DATASET EXTRACT:
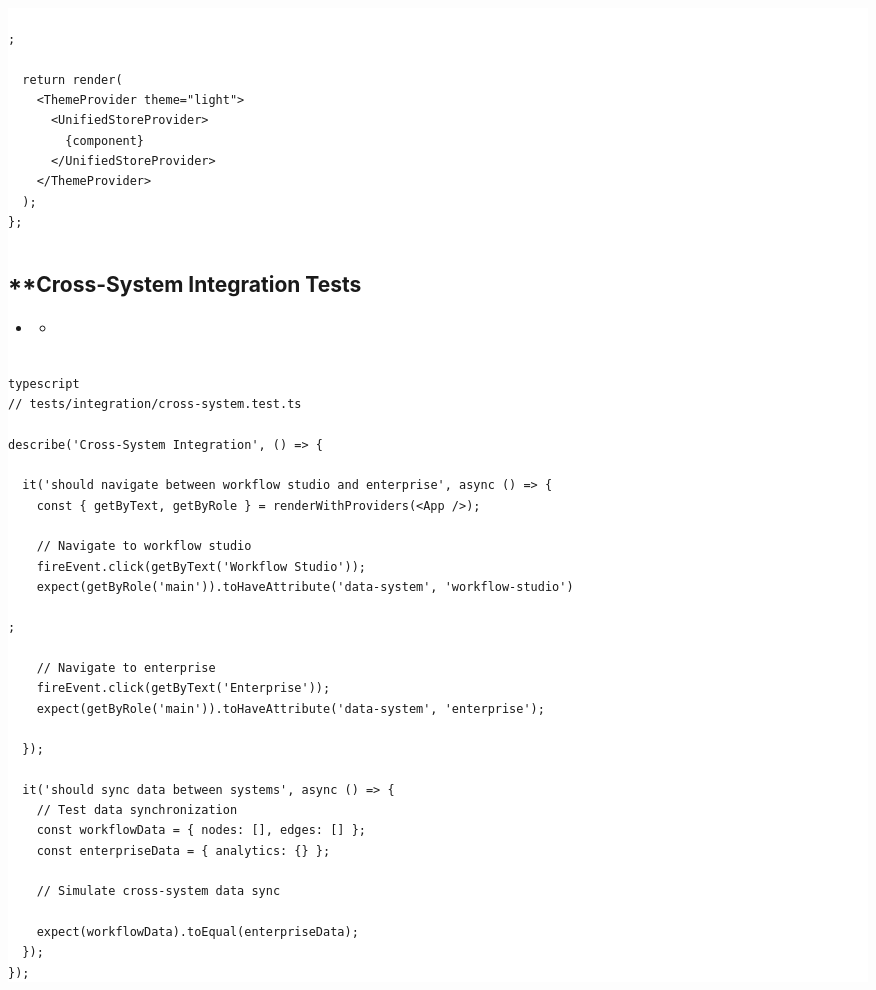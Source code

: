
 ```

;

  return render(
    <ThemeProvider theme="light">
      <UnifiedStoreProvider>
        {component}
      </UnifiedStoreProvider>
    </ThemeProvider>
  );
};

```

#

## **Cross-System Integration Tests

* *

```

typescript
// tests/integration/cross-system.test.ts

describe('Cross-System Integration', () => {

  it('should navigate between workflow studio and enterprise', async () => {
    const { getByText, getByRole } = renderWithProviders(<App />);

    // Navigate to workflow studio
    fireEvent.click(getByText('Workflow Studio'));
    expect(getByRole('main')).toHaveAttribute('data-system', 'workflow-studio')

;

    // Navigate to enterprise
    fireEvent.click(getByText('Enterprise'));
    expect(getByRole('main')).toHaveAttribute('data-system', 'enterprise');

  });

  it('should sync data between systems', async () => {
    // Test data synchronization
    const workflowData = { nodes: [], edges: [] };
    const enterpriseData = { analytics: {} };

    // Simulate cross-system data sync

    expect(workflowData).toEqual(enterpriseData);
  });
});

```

WORK INSTRUCTIONS:
Find and copy each line above that includes the string "expect".

WRITTEN ANSWER:
    expect(getByRole('main')).toHaveAttribute('data-system', 'workflow-studio')
    expect(getByRole('main')).toHaveAttribute('data-system', 'enterprise');
    expect(workflowData).toEqual(enterpriseData);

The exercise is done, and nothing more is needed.